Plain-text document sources
——

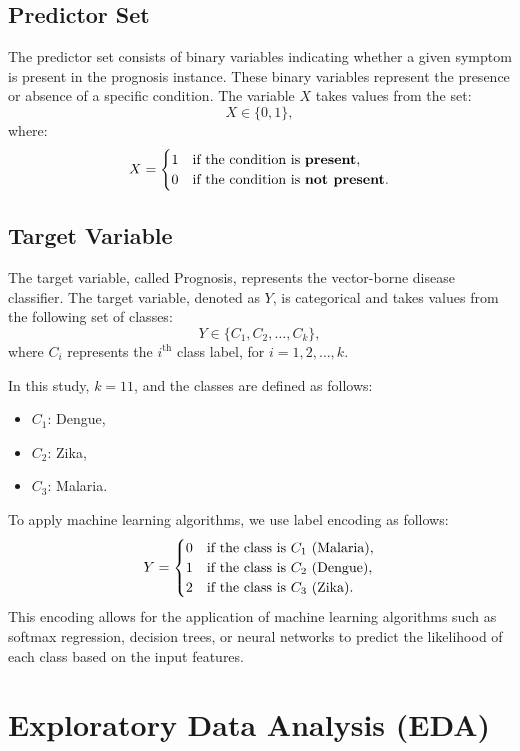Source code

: \documentclass{article}
\begin{document}
\subsection{Predictor Set}

The predictor set consists of binary variables indicating whether a given symptom is present
in the prognosis instance. These binary variables represent the presence or absence of a specific
condition. The variable \( X \) takes values from the set:
\[
X \in \{0, 1\},
\]
where:
\[
X =
\begin{cases}
1 & \text{if the condition is \textbf{present}}, \\
0 & \text{if the condition is \textbf{not present}}.
\end{cases}
\]

\subsection{Target Variable}

The target variable, called Prognosis, represents the vector-borne disease classifier. The target
variable, denoted as \( Y \), is categorical and takes values from the following set of classes:
\[
Y \in \{ C_1, C_2, \dots, C_k \},
\] 
where \( C_i \) represents the \( i^{\text{th}} \) class label, for \( i = 1, 2, \dots, k \).

In this study, \( k = 11 \), and the classes are defined as follows:
\begin{itemize}
    \item \( C_1 \): Dengue,
    \item \( C_2 \): Zika,
    \item \( C_3 \): Malaria.
\end{itemize}
To apply machine learning algorithms, we use label encoding as follows:
\[
Y = 
\begin{cases} 
0 & \text{if the class is \( C_1 \) (Malaria)}, \\
1 & \text{if the class is \( C_2 \) (Dengue)}, \\
2 & \text{if the class is \( C_3 \) (Zika)}.
\end{cases}
\]
This encoding allows for the application of machine learning algorithms such as softmax regression, decision trees, or neural networks to predict the likelihood of each class based on the input features.

\section{Exploratory Data Analysis (EDA)}
\end{document}
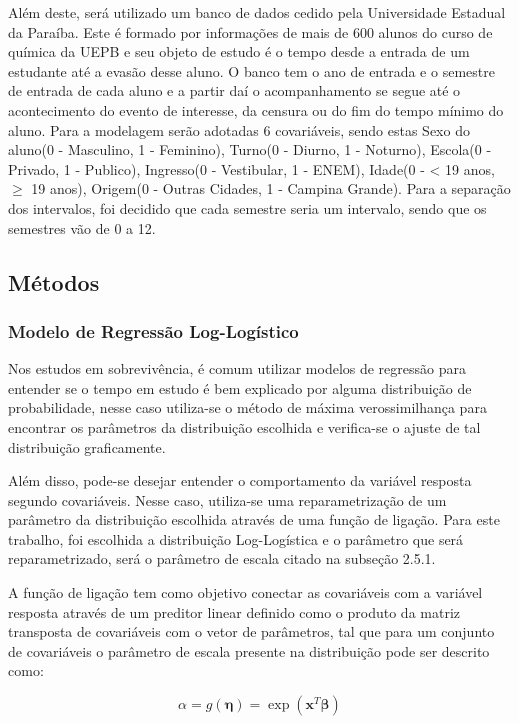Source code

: \documentclass[a4paper,12pt]{article}
\begin{document}
Além deste, será utilizado um banco de dados cedido pela Universidade Estadual da Paraíba. Este é formado por informações de mais de 600 alunos do curso de química da UEPB e seu objeto de estudo é o tempo desde a entrada de um estudante até a evasão desse aluno. O banco tem o ano de entrada e o semestre de entrada de cada aluno e a partir daí o acompanhamento se segue até o acontecimento do evento de interesse, da censura ou do fim do tempo mínimo do aluno. Para a modelagem serão adotadas 6 covariáveis, sendo estas Sexo do aluno(0 - Masculino, 1 - Feminino), Turno(0 - Diurno, 1 - Noturno), Escola(0 - Privado, 1 - Publico), Ingresso(0 - Vestibular, 1 - ENEM), Idade(0 - < 19 anos, $\ge$ 19 anos), Origem(0 - Outras Cidades, 1 - Campina Grande). Para a separação dos intervalos, foi decidido que cada semestre seria um intervalo, sendo que os semestres vão de 0 a 12.

\subsection{Métodos}

\subsubsection{Modelo de Regressão Log-Logístico}

Nos estudos em sobrevivência, é comum utilizar modelos de regressão para entender se o tempo em estudo é bem explicado por alguma distribuição de probabilidade, nesse caso utiliza-se o método de máxima verossimilhança para encontrar os parâmetros da distribuição escolhida e verifica-se o ajuste de tal distribuição graficamente.

Além disso, pode-se desejar entender o comportamento da variável resposta segundo covariáveis. Nesse caso, utiliza-se uma reparametrização de um parâmetro da distribuição escolhida através de uma função de ligação. Para este trabalho, foi escolhida a distribuição Log-Logística e o parâmetro que será reparametrizado, será o parâmetro de escala citado na subseção 2.5.1.

A função de ligação tem como objetivo conectar as covariáveis com a variável resposta através de um preditor linear definido como o produto da matriz transposta de covariáveis com o vetor de parâmetros, tal que para um conjunto de covariáveis o parâmetro de escala presente na distribuição pode ser descrito como:

\begin{equation} \label{eq:lig}
  \alpha = g(\boldsymbol{\eta}) = \exp(\boldsymbol{x}^T\boldsymbol{\beta})
\end{equation}
\end{document}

——

> EXERCISE REQUIREMENTS: Can you repeat, word for word, every line above from the one containing "class is \( C_3" down to the one containing "This encoding allows", including both?

> WRITTEN RESPONSE:
2 & \text{if the class is \( C_3 \) (Zika)}.
\end{cases}
\]
This encoding allows for the application of machine learning algorithms such as softmax regression, decision trees, or neural networks to predict the likelihood of each class based on the input features.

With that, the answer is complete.